My first day of therapy was not what I thought it would be. I walked into CAPS (Counseling and Psychological Services for non-Mason folks) with a head full of tears. I was distraught in my mental state and needed help desperately. I knew this was a big step for me coming from a black family who dealt with their mental health issues on their own terms. 

My mother deals with depression but doesn’t see a professional. My sister went to therapy a couple of times and shut down so her therapist recommended she didn’t come back. My father found other ways to deal with his issues.
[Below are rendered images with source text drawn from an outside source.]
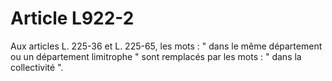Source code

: # Article L922-2

Aux articles L. 225-36 et L. 225-65, les mots : " dans le même département ou un département limitrophe " sont remplacés par les mots : " dans la collectivité ".
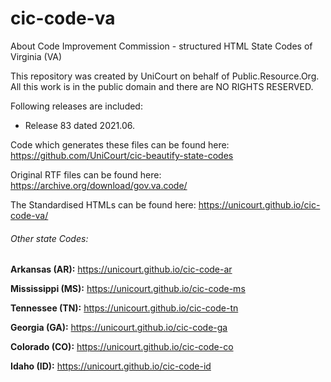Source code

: # cic-code-va

About Code Improvement Commission - structured HTML State Codes of Virginia (VA)

This repository was created by UniCourt on behalf of Public.Resource.Org. All this work is in the public domain and there are NO RIGHTS RESERVED.

Following releases are included:

 * Release 83 dated 2021.06.


Code which generates these files can be found here: https://github.com/UniCourt/cic-beautify-state-codes

Original RTF files can be found here: https://archive.org/download/gov.va.code/

The Standardised HTMLs can be found here: https://unicourt.github.io/cic-code-va/


 ###### Other state Codes:

 **Arkansas (AR):** https://unicourt.github.io/cic-code-ar

 **Mississippi (MS):** https://unicourt.github.io/cic-code-ms

 **Tennessee (TN):** https://unicourt.github.io/cic-code-tn

 **Georgia (GA):** https://unicourt.github.io/cic-code-ga

 **Colorado (CO):** https://unicourt.github.io/cic-code-co

 **Idaho (ID):** https://unicourt.github.io/cic-code-id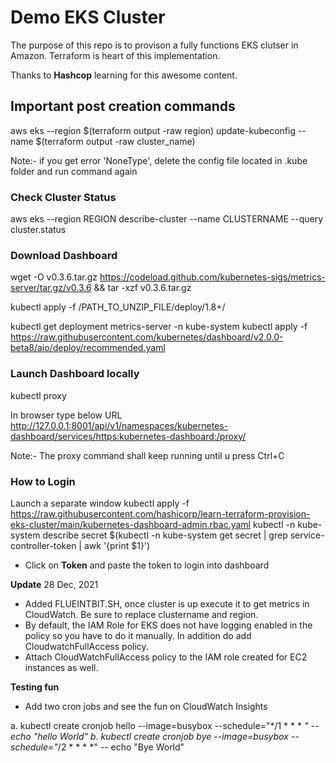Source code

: # Demo EKS Cluster
The purpose of this repo is to provison a fully functions EKS clutser in Amazon.
Terraform is heart of this implementation.

Thanks to **Hashcop** learning for this awesome content.

## Important post creation commands

aws eks --region $(terraform output -raw region) update-kubeconfig --name $(terraform output -raw cluster_name)

Note:- if you get error 'NoneType', delete the config file located in .kube folder and run command again

### Check Cluster Status
aws eks --region REGION describe-cluster --name CLUSTERNAME --query cluster.status

### Download Dashboard

wget -O v0.3.6.tar.gz https://codeload.github.com/kubernetes-sigs/metrics-server/tar.gz/v0.3.6 && tar -xzf v0.3.6.tar.gz

kubectl apply -f /PATH_TO_UNZIP_FILE/deploy/1.8+/

kubectl get deployment metrics-server -n kube-system
kubectl apply -f https://raw.githubusercontent.com/kubernetes/dashboard/v2.0.0-beta8/aio/deploy/recommended.yaml

### Launch Dashboard locally

kubectl proxy

In browser type below URL  
http://127.0.0.1:8001/api/v1/namespaces/kubernetes-dashboard/services/https:kubernetes-dashboard:/proxy/

Note:- The proxy command shall keep running until u press Ctrl+C

### How to Login
Launch a separate window
kubectl apply -f https://raw.githubusercontent.com/hashicorp/learn-terraform-provision-eks-cluster/main/kubernetes-dashboard-admin.rbac.yaml
kubectl -n kube-system describe secret $(kubectl -n kube-system get secret | grep service-controller-token | awk '{print $1}')

- Click on **Token** and paste the token to login into dashboard

**Update** 28 Dec, 2021
- Added FLUEINTBIT.SH, once cluster is up execute it to get metrics in CloudWatch. Be sure to replace clustername and region.
- By default, the IAM Role for EKS does not have logging enabled in the policy so you have to do it manually. In addition do add CloudwatchFullAccess policy.
- Attach CloudWatchFullAccess policy to the IAM role created for EC2 instances as well.

**Testing fun**
- Add two cron jobs and see the fun on CloudWatch Insights

a. kubectl create cronjob hello --image=busybox   --schedule="*/1 * * * *" -- echo "hello World"
b. kubectl create cronjob bye --image=busybox   --schedule="*/2 * * * *" -- echo "Bye World"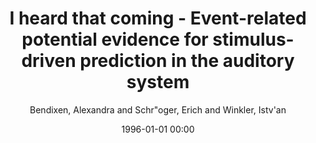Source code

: ---
layout: post
title: I heard that coming - Event-related potential evidence for stimulus-driven prediction in the auditory system

date: 1996-01-01 00:00
author: Bendixen, Alexandra and Schr\"oger, Erich and Winkler, Istv\'an
journal: Journal of Neuroscience

link: https://doi.org/10.1523/JNEUROSCI.1493-09.2009

year: 2009
---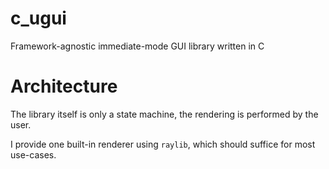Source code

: # c_ugui
Framework-agnostic immediate-mode GUI library written in C

# Architecture

The library itself is only a state machine, the rendering is performed by the user.

I provide one built-in renderer using `raylib`, which should suffice for most use-cases.
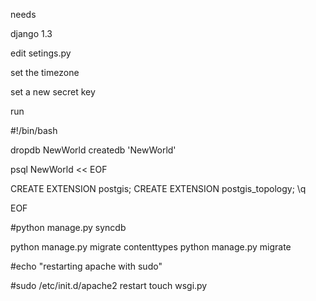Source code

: needs

django 1.3



edit setings.py 

set the timezone

set a new secret key


run

#!/bin/bash


dropdb NewWorld
createdb 'NewWorld'

psql NewWorld << EOF

CREATE EXTENSION postgis;
CREATE EXTENSION postgis_topology; \q

EOF

#python manage.py syncdb

python manage.py migrate contenttypes
python manage.py migrate 

#echo "restarting apache with sudo"

#sudo /etc/init.d/apache2 restart
touch wsgi.py
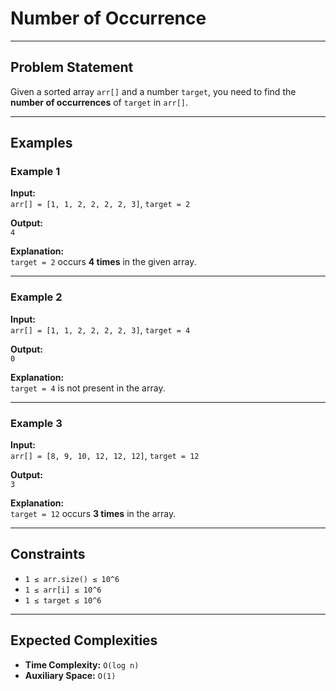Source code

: # Number of Occurrence

---

## Problem Statement
Given a sorted array `arr[]` and a number `target`, you need to find the **number of occurrences** of `target` in `arr[]`.

---

## Examples

### Example 1
**Input:**  
`arr[] = [1, 1, 2, 2, 2, 2, 3]`, `target = 2`  

**Output:**  
`4`  

**Explanation:**  
`target = 2` occurs **4 times** in the given array.

---

### Example 2
**Input:**  
`arr[] = [1, 1, 2, 2, 2, 2, 3]`, `target = 4`  

**Output:**  
`0`  

**Explanation:**  
`target = 4` is not present in the array.

---

### Example 3
**Input:**  
`arr[] = [8, 9, 10, 12, 12, 12]`, `target = 12`  

**Output:**  
`3`  

**Explanation:**  
`target = 12` occurs **3 times** in the array.

---

## Constraints
- `1 ≤ arr.size() ≤ 10^6`  
- `1 ≤ arr[i] ≤ 10^6`  
- `1 ≤ target ≤ 10^6`

---

## Expected Complexities
- **Time Complexity:** `O(log n)`  
- **Auxiliary Space:** `O(1)`  
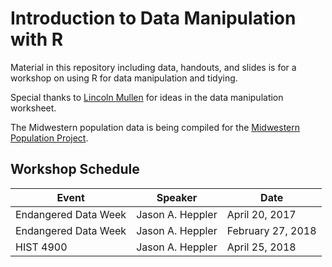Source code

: # Introduction to Data Manipulation with R

Material in this repository including data, handouts, and slides is for
a workshop on using R for data manipulation and tidying.

Special thanks to [Lincoln Mullen](http://lincolnmullen.org) for ideas in the data manipulation worksheet.

The Midwestern population data is being compiled for the [Midwestern
Population Project](https://github.com/hepplerj/midwest-map-population).

## Workshop Schedule

Event                | Speaker          | Date
-------------------- | ---------------- | --------------
Endangered Data Week | Jason A. Heppler | April 20, 2017
Endangered Data Week | Jason A. Heppler | February 27, 2018
HIST 4900            | Jason A. Heppler | April 25, 2018
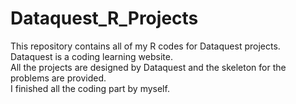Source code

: # Dataquest_R_Projects
This repository contains all of my R codes for Dataquest projects.\
Dataquest is a coding learning website.\
All the projects are designed by Dataquest and the skeleton for the problems are provided.\
I finished all the coding part by myself.
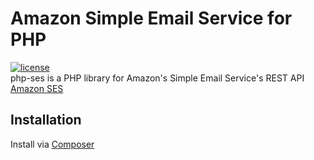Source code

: # Amazon Simple Email Service for PHP
[![license](https://img.shields.io/github/license/)]()  
php-ses is a PHP library for Amazon's Simple Email Service's REST API [Amazon SES](https://aws.amazon.com/ses/)

## Installation
Install via [Composer](https://getcomposer.org/)
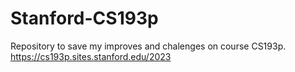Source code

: # Stanford-CS193p
Repository to save my improves and chalenges on course CS193p. https://cs193p.sites.stanford.edu/2023
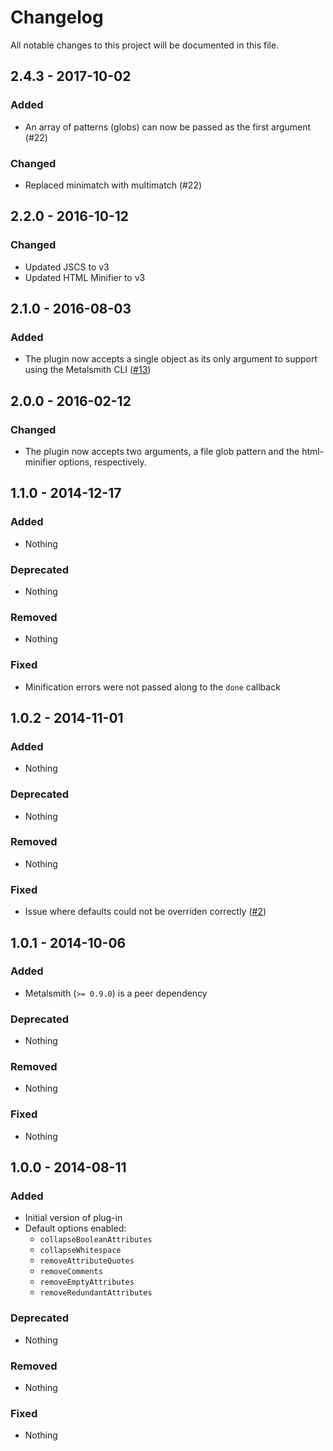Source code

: # Changelog

All notable changes to this project will be documented in this file.

## 2.4.3 - 2017-10-02

### Added

- An array of patterns (globs) can now be passed as the first argument (#22)

### Changed

- Replaced minimatch with multimatch (#22)

## 2.2.0 - 2016-10-12

### Changed

- Updated JSCS to v3
- Updated HTML Minifier to v3

## 2.1.0 - 2016-08-03

### Added

- The plugin now accepts a single object as its only argument to support using the Metalsmith CLI ([#13](https://github.com/whymarrh/metalsmith-html-minifier/pull/13))

## 2.0.0 - 2016-02-12

### Changed
- The plugin now accepts two arguments, a file glob pattern and the html-minifier options, respectively.

## 1.1.0 - 2014-12-17

### Added
- Nothing

### Deprecated
- Nothing

### Removed
- Nothing

### Fixed
- Minification errors were not passed along to the `done` callback

## 1.0.2 - 2014-11-01

### Added
- Nothing

### Deprecated
- Nothing

### Removed
- Nothing

### Fixed
- Issue where defaults could not be overriden correctly ([#2](https://github.com/whymarrh/metalsmith-html-minifier/pull/2))

## 1.0.1 - 2014-10-06

### Added
- Metalsmith (`>= 0.9.0`) is a peer dependency

### Deprecated
- Nothing

### Removed
- Nothing

### Fixed
- Nothing

## 1.0.0 - 2014-08-11

### Added
- Initial version of plug-in
- Default options enabled:
    - `collapseBooleanAttributes`
    - `collapseWhitespace`
    - `removeAttributeQuotes`
    - `removeComments`
    - `removeEmptyAttributes`
    - `removeRedundantAttributes`

### Deprecated
- Nothing

### Removed
- Nothing

### Fixed
- Nothing
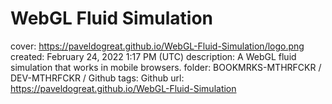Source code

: # WebGL Fluid Simulation

cover: https://paveldogreat.github.io/WebGL-Fluid-Simulation/logo.png
created: February 24, 2022 1:17 PM (UTC)
description: A WebGL fluid simulation that works in mobile browsers.
folder: BOOKMRKS-MTHRFCKR / DEV-MTHRFCKR / Github
tags: Github
url: https://paveldogreat.github.io/WebGL-Fluid-Simulation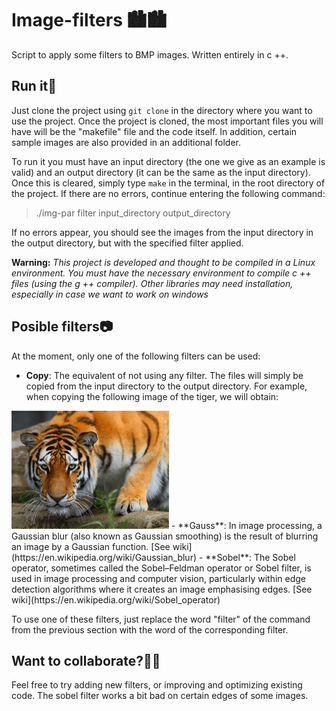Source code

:# Image-filters 🏙️🏙️
Script to apply some filters to BMP images. Written entirely in c ++.

## Run it🚀
Just clone the project using <code>git clone</code> in the directory where you want to use the project. Once the project is cloned, the most important files you will have will be the "makefile" file and the code itself. In addition, certain sample images are also provided in an additional folder.

To run it you must have an input directory (the one we give as an example is valid) and an output directory (it can be the same as the input directory). Once this is cleared, simply type <code>make</code> in the terminal, in the root directory of the project. If there are no errors, continue entering the following command:
  > ./img-par filter input_directory output_directory
  
If no errors appear, you should see the images from the input directory in the output directory, but with the specified filter applied.

**Warning:** _This project is developed and thought to be compiled in a Linux environment. You must have the necessary environment to compile c ++ files (using the g ++ compiler). Other libraries may need installation, especially in case we want to work on windows_

## Posible filters📷
At the moment, only one of the following filters can be used:
- **Copy**: The equivalent of not using any filter. The files will simply be copied from the input directory to the output directory. For example, when copying the following image of the tiger, we will obtain:
<img src="/Examples_images/tiger.bmp" alt="Tiger image" width="50%" height="50%" />
- **Gauss**: In image processing, a Gaussian blur (also known as Gaussian smoothing) is the result of blurring an image by a Gaussian function. [See wiki](https://en.wikipedia.org/wiki/Gaussian_blur)
- **Sobel**: The Sobel operator, sometimes called the Sobel–Feldman operator or Sobel filter, is used in image processing and computer vision, particularly within edge detection algorithms where it creates an image emphasising edges. [See wiki](https://en.wikipedia.org/wiki/Sobel_operator)

To use one of these filters, just replace the word "filter" of the command from the previous section with the word of the corresponding filter.

## Want to collaborate?🙋🏻
Feel free to try adding new filters, or improving and optimizing existing code. The sobel filter works a bit bad on certain edges of some images.
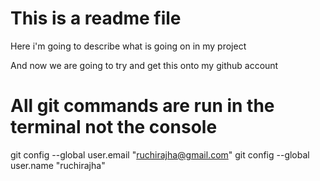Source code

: # This is a readme file

Here i'm going to describe what is going on in my project

And now we are going to try and get this onto my github account

# All git commands are run in the terminal not the console

git config --global user.email "ruchirajha@gmail.com"
git config --global user.name "ruchirajha"
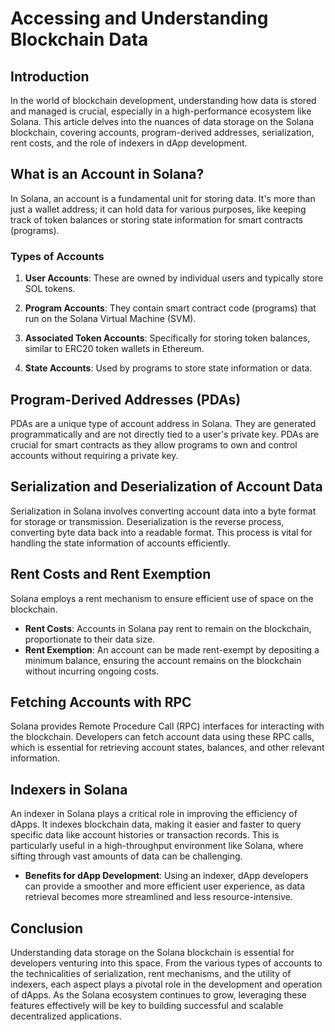 # Accessing and Understanding Blockchain Data

## Introduction

In the world of blockchain development, understanding how data is stored and managed is crucial, especially in a high-performance ecosystem like Solana. This article delves into the nuances of data storage on the Solana blockchain, covering accounts, program-derived addresses, serialization, rent costs, and the role of indexers in dApp development.

## What is an Account in Solana?

In Solana, an account is a fundamental unit for storing data. It's more than just a wallet address; it can hold data for various purposes, like keeping track of token balances or storing state information for smart contracts (programs).

### Types of Accounts

1. **User Accounts**: These are owned by individual users and typically store SOL tokens.
2. **Program Accounts**: They contain smart contract code (programs) that run on the Solana Virtual Machine (SVM).
3. **Associated Token Accounts**: Specifically for storing token balances, similar to ERC20 token wallets in Ethereum.

4. **State Accounts**: Used by programs to store state information or data.

## Program-Derived Addresses (PDAs)

PDAs are a unique type of account address in Solana. They are generated programmatically and are not directly tied to a user's private key. PDAs are crucial for smart contracts as they allow programs to own and control accounts without requiring a private key.

## Serialization and Deserialization of Account Data

Serialization in Solana involves converting account data into a byte format for storage or transmission. Deserialization is the reverse process, converting byte data back into a readable format. This process is vital for handling the state information of accounts efficiently.

## Rent Costs and Rent Exemption

Solana employs a rent mechanism to ensure efficient use of space on the blockchain.

- **Rent Costs**: Accounts in Solana pay rent to remain on the blockchain, proportionate to their data size.
- **Rent Exemption**: An account can be made rent-exempt by depositing a minimum balance, ensuring the account remains on the blockchain without incurring ongoing costs.

## Fetching Accounts with RPC

Solana provides Remote Procedure Call (RPC) interfaces for interacting with the blockchain. Developers can fetch account data using these RPC calls, which is essential for retrieving account states, balances, and other relevant information.

## Indexers in Solana

An indexer in Solana plays a critical role in improving the efficiency of dApps. It indexes blockchain data, making it easier and faster to query specific data like account histories or transaction records. This is particularly useful in a high-throughput environment like Solana, where sifting through vast amounts of data can be challenging.

- **Benefits for dApp Development**: Using an indexer, dApp developers can provide a smoother and more efficient user experience, as data retrieval becomes more streamlined and less resource-intensive.

## Conclusion

Understanding data storage on the Solana blockchain is essential for developers venturing into this space. From the various types of accounts to the technicalities of serialization, rent mechanisms, and the utility of indexers, each aspect plays a pivotal role in the development and operation of dApps. As the Solana ecosystem continues to grow, leveraging these features effectively will be key to building successful and scalable decentralized applications.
I was the first person in my family to actively seek help and I wanted to embrace it as much as possible.

When I walked into the office, I was greeted by the receptionists. Since I didn’t have an appointment, I had to wait for a walk-in appointment with the next in office counselor available. 

I was so anxious.

What if my therapist and I didn’t connect? What if I didn’t get anything out of the session? What if this was not the best option for me and I was just completely crazy?

I just wanted to go into my first therapy session with an open mind, and to my surprise that’s exactly what I did and more.

My therapist, who I will call Tom for the sake of his privacy and my own, welcomed me in his office with warm arms. We begin with basic questions about myself and my family history with depression. I knew if I wanted this to work I had to be vulnerable with my therapist and expose my deepest dark secrets. I had to be willing to want to accept help which would make this experience successful. 

I will definitely say by the end of the first session I was in tears. Tom opened up another side of me that I never knew existed. I was able to admit exactly what was bothering me including things I had held back for years. I was able to face the worst fear I thought I could hide from myself and because of that, I fell into the trap of therapy.

Now many of you may ask, what race is Tom? Well, Tom is a white man and I see him no different because of it. When I told my friends and family he was white, they automatically recommended I see someone who was black and could relate to me more emotionally. I thought about it for a second, even when Tom and I talked about it in our first session, but with Tom, I could automatically feel the connection. His race didn’t matter, but his way of getting me to open up and empathize with my troubles made him more than perfect for me in this situation. He holds me accountable and that’s the best thing for me moving forward right now. 

As far as the whole therapy experience, I believe it was the best decision I’ve made in my life. It’s taught me to forgive. It’s taught me that it’s okay to not be okay and experience every emotion that my body feels. I see Tom on a weekly basis and because of that, I feel much better than I did at the start of this semester.

I’m evolving during this journey, even with my white male therapist who truly understands me. If it wasn’t for Tom I don’t know where I’d be at the current moment. I was very lost and because of him, I’m finding myself again.